Oil painting might be the medium for you if you love bold and vibrant colors and that's primarily because oil paints are known to have more pigment in them in comparison to other types of paints. This is what gives oil paintings more depth and complexity and the finished product inevitably looks lush and distinctive.
2) Slower drying time equals increased flexibility
Unlike acrylic paints, oil paints give more room for error and if you're someone who likes to take their time while painting and strive for perfection, oil paints surely have a distinct advantage. Artists can continue to work on the painting for much longer and this, in turn, provides greater opportunity for blending and layering although it does depend on where you stay, the mediums you're working with and the number of layers you're adding to the painting.
3) It's the medium of the masters!
Were you someone who grew up marveling at old paintings of famous artists? If yes, chances are oil painting is for you. Most of the paintings that fill up the walls of museums are created in none other than oil paints. Throughout history, famous artists like Van Gogh, Picasso have relied on oil paints as their preferred medium to paint with, and rightly so; oil paints have stood the test of time with great durability and steadfast color. Dust, light, and water can't put any kind of blemish on paintings that are complete.
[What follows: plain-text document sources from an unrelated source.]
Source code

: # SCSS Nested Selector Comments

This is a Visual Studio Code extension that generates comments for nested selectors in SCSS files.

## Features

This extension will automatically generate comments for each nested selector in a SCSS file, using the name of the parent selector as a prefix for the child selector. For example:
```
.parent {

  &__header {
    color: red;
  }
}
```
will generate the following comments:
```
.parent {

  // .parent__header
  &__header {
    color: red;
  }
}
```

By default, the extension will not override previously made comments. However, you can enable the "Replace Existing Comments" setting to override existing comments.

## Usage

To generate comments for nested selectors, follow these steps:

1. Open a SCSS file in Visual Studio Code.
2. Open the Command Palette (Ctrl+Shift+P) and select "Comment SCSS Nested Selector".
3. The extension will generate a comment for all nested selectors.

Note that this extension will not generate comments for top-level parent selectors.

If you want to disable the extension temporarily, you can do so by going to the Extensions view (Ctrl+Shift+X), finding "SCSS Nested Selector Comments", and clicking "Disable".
4) The power of layering and blending
The number of techniques one can implement with oils is innumerable. From layering thick opaque textures using knife work to creating excellent blends, each brushstroke looks seamless with the least amount of effort. Since oil paintings take longer to dry, oil painters can layer the paint and that allows textures to be built over time. This can be achieved by applying more paint during various states of drying within the piece. As a result, each painting has a unique texture of its own.
When dried, oil paints do not change their color, texture or finish and remain saturated and deep. This makes it easier for artists to predict what the finished creation will look like in comparison to other paints (such as watercolors) that can change their appearance after drying.
In conclusion, when it comes to art, there is no one-size-fits-all approach. As an artist, you should experiment with different mediums until you can narrow down on something you like. However, I hope I was able to inspire some of you to give oil painting a shot. Once you start to work with the thick, buttery, glossy paints you might not want to go back!